梅雨入りしてからは、当たり前のことだが長雨が連日降り続いていた。
しとしとと降り続く雨、といえば優雅に聞こえるが、実際はじめじめと鬱陶しい空気に煩わされる日々である。
ラブホテルで一夜を過ごした後は他の人に見られないように早朝に出て別れ、それぞれの家に帰った。母親にはいきなり連絡なしに泊まりなんてとぐちぐち長たらしくお説教をされたが、まあ実際していることを思えばそれもやむなしである。なんだかんだバレなかったことだけは幸いに思っておくべきか。
雨上リラとはあれから、学校では少し親しくなった友人……程度の距離感で過ごしていた。俺から言ったわけではないが、関係を大っぴらにするつもりはなかったのであまり向こうから来ることがないのはありがたかった。
バイトの申請に関しては、俺も一緒に先生のところへ行って頼み込んだ。雨上リラの家の事情はやはり効いているのかそちらは難なく通され、俺に関しては十分な所得の家庭だろうと渋られる。最終的に、社会経験を積みたいのだと親にも先生にも必死にアピールをし、学業に問題がない程度なら、と渋々了承を得たのだった。
なんとか先生を説き伏せ拝み倒して了承を得た後、くたくたになって教室に戻ると彼女は一人で残って課題をしていた。

「まだやってるの」
「うん。ここでした方が集中できる」
「ふーん。
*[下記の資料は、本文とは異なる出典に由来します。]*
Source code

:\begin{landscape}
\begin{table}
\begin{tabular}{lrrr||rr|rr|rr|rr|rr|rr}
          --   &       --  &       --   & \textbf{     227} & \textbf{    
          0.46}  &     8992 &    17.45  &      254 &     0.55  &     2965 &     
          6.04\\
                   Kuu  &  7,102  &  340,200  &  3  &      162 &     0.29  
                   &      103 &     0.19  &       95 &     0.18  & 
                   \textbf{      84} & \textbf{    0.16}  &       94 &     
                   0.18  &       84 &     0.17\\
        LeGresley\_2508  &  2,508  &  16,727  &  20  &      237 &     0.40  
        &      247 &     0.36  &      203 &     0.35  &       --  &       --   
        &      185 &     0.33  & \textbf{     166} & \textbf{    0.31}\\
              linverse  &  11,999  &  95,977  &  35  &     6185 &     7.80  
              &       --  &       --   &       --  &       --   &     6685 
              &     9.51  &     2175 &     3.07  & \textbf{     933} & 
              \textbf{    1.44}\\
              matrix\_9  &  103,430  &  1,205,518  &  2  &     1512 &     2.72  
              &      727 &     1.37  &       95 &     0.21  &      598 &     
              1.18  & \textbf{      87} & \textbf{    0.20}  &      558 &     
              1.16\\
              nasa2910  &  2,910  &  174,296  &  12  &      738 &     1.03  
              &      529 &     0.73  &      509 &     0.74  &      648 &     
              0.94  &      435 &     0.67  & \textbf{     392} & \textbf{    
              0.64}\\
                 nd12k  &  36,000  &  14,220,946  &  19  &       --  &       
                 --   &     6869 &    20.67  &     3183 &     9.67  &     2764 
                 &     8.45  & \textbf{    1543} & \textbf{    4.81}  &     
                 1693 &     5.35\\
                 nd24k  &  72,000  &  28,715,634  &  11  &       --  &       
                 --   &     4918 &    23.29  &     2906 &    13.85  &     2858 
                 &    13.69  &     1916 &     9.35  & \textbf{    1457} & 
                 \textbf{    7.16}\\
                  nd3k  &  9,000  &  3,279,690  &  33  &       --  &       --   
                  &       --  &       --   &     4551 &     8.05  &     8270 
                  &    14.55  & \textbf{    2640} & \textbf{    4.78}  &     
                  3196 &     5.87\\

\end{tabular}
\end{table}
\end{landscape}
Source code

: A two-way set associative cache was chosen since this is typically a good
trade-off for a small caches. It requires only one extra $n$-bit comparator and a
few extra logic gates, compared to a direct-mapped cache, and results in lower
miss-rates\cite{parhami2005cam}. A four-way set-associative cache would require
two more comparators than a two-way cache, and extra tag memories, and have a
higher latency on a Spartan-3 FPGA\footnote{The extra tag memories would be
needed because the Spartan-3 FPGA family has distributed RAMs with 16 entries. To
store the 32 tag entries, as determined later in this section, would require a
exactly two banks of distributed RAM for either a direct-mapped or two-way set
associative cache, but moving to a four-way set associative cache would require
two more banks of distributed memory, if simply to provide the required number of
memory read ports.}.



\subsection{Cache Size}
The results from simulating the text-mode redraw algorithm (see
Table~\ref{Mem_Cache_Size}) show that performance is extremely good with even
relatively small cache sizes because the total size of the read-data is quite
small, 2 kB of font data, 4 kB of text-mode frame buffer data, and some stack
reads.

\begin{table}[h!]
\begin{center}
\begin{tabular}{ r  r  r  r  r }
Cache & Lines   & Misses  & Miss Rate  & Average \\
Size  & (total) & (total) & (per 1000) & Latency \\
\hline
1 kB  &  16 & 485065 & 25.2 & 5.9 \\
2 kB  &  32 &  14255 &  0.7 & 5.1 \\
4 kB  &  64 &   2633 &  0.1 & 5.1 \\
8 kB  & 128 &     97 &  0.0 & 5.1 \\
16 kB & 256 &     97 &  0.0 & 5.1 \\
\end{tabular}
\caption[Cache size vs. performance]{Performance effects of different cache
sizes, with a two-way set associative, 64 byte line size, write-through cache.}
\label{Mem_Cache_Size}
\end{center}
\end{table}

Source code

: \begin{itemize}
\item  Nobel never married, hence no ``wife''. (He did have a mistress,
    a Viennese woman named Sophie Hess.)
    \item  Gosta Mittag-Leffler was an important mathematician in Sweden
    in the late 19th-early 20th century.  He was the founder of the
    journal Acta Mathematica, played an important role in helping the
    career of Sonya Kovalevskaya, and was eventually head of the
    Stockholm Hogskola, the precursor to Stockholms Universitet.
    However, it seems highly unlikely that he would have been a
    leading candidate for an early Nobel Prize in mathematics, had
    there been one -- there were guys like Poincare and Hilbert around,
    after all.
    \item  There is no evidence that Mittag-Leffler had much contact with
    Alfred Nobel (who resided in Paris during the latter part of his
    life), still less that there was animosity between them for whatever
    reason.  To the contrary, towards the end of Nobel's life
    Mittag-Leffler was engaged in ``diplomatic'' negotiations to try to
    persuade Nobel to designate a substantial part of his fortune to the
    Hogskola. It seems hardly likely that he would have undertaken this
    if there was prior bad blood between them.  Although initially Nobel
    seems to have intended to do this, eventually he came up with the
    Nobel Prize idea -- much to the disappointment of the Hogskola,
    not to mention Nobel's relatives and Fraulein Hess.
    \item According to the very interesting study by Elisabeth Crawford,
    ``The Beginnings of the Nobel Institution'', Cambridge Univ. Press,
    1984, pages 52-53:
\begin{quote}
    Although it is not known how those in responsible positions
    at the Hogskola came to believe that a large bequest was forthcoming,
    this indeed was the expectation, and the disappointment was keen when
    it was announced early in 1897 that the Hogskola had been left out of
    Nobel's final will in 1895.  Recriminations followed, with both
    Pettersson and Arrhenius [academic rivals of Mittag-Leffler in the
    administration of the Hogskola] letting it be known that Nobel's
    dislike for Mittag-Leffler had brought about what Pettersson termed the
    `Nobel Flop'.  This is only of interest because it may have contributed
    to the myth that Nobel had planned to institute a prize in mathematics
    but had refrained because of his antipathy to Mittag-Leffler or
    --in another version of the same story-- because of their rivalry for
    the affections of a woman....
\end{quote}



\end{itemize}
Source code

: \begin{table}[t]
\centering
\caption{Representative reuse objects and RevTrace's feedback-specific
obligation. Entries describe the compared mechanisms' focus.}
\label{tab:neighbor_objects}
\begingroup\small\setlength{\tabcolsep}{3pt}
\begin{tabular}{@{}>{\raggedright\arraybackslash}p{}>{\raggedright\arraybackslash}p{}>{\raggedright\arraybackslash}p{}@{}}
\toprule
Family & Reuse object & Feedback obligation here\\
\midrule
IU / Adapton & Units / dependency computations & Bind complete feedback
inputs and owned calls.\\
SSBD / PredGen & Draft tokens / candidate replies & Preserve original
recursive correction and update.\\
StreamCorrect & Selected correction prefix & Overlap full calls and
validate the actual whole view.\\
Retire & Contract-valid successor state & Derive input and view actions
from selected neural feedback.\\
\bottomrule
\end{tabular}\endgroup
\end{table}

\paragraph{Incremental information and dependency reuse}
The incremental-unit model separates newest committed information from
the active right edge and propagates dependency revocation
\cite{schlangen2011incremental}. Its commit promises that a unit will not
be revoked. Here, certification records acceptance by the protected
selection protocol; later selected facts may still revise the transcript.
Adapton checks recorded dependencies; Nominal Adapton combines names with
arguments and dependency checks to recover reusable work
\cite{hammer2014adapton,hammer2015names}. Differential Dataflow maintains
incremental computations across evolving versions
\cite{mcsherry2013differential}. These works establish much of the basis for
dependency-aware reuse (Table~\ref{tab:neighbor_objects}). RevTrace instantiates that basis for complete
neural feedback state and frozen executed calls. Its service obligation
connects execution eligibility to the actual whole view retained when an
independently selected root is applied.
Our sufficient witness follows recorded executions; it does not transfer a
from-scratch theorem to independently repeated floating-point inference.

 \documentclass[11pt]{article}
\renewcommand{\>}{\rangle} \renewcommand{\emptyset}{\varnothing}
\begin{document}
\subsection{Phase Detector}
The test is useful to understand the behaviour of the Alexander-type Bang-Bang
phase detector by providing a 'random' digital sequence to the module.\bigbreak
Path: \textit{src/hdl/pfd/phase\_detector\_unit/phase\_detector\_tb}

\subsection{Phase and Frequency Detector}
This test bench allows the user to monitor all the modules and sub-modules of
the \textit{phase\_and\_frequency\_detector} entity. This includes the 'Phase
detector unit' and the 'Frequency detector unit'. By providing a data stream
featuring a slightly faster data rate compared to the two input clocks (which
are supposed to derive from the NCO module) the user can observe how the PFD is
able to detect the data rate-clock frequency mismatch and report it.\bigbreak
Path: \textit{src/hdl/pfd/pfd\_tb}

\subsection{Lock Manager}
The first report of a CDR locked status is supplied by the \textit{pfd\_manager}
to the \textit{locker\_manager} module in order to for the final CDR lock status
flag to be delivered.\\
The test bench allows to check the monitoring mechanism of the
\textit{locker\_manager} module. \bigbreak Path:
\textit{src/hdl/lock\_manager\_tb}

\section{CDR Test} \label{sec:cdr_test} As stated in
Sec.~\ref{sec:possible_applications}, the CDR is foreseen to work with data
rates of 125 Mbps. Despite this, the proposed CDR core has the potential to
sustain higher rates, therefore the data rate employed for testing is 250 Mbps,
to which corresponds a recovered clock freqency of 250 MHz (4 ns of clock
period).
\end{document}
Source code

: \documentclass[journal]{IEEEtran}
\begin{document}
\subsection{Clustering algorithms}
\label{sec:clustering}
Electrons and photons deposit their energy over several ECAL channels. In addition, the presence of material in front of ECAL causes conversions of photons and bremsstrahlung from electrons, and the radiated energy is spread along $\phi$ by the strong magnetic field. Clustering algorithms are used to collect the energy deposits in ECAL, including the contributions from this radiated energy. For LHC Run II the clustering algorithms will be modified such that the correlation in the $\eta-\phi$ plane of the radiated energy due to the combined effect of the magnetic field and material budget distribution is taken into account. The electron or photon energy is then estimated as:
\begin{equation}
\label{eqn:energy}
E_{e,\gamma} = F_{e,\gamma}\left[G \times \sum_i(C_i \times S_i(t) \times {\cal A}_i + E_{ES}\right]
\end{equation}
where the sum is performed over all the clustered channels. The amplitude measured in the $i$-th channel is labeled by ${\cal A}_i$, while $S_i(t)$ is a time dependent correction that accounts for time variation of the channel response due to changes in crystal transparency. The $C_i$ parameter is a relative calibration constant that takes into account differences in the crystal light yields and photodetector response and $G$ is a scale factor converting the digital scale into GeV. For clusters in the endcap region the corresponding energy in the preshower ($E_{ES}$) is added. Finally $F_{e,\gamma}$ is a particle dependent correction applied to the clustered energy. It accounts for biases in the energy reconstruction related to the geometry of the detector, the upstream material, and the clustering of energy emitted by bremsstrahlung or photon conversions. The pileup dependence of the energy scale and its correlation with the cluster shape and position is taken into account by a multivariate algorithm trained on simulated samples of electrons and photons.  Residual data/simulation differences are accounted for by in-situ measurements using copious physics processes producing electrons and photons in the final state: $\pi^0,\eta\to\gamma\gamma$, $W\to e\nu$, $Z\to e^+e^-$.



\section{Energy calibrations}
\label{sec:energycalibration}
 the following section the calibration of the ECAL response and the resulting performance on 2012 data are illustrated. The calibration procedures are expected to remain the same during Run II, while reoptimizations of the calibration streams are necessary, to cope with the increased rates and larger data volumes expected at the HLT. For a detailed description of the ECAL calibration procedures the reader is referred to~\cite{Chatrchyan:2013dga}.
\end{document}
真面目」
「そうかな」

何気ない会話をしながら帰りの準備を進めていると、窓の外から不穏な音が聞こえてくる。
雫がぱたぱたと落ちる音が、次第に大きくなり、ざあざあと数えきれないくらいの量になっていく。夕立だ。

「あー……」

面倒臭いな、と思った。俺の家はまあまあ近いのでこの程度なら走って帰ればいいが、雨上リラの家は、バスで通学している程度には遠いはずだ。
横を見ると案の定、彼女の顔にも僅かに途方に暮れたような趣があった。手元の課題は最後まで埋まっていて、後は帰るだけだったのだろう。

「帰れそ?」
「まあ……どうしようもないし。濡れて帰る」
「風邪引くよ」
「大丈夫でしょ。このくらいで風邪引かない」
「いや……」

いかにも大丈夫じゃなさそうな身体をしていてよく言うものだ。俺みたいに健康な男子高校生ならともかく。

「あのさ……俺ん家に一回寄っていけば。傘貸すから」

ちらとこちらを見やる目には迷いと躊躇いが見える。少しだけ、うろ、と視線を彷徨わせたのちに、彼女は頷いた。

「よし。そんじゃ急ごう」

通学鞄を肩に掛けて気合いを入れる。雨上リラはビニール袋を出して荷物を一回そこに全て入れていた。中身が濡れないようにするためだろう、本当にまめなことだ。俺の教科書は既にふにゃふにゃだぞ。
準備を終えた彼女と靴箱まで行き、靴を履き替えて、しとどに降り頻る中に手を繋いで飛び出す。
ざあ、と、耳元まで雨の音が広がった。

「こっち! ……え!? おそ!」
「ちょ、まって、転ぶ……」

雨上リラは、思ったより足が遅かった。背が小さいからというわけじゃないだろう、脚は身長に見合わず長い気がするし。単に運動が苦手なだけかもしれない。
急かすように手を引っ張って応援するように叫ぶけど、雨音で掻き消されていく。雨の向こうの困惑したような表情は、次第に可笑しそうに笑う顔になった。
雨上リラが口を動かす。なんて言ってるのか、聞こえない。ざあざあざあ、と響く雨音の中に涼やかな声のかけらだけが転がっていって、意味を成さない。届いてないのに気づいて、彼女はまた口を開けて笑った。
俺たちは、雨の中を笑いながら駆けていく。こんな映画が、昔あったんだっけな。
葛藤も疑念も不安も、全て雨に溶けて流れていったみたいに、今だけは憂いなく笑い合っていた。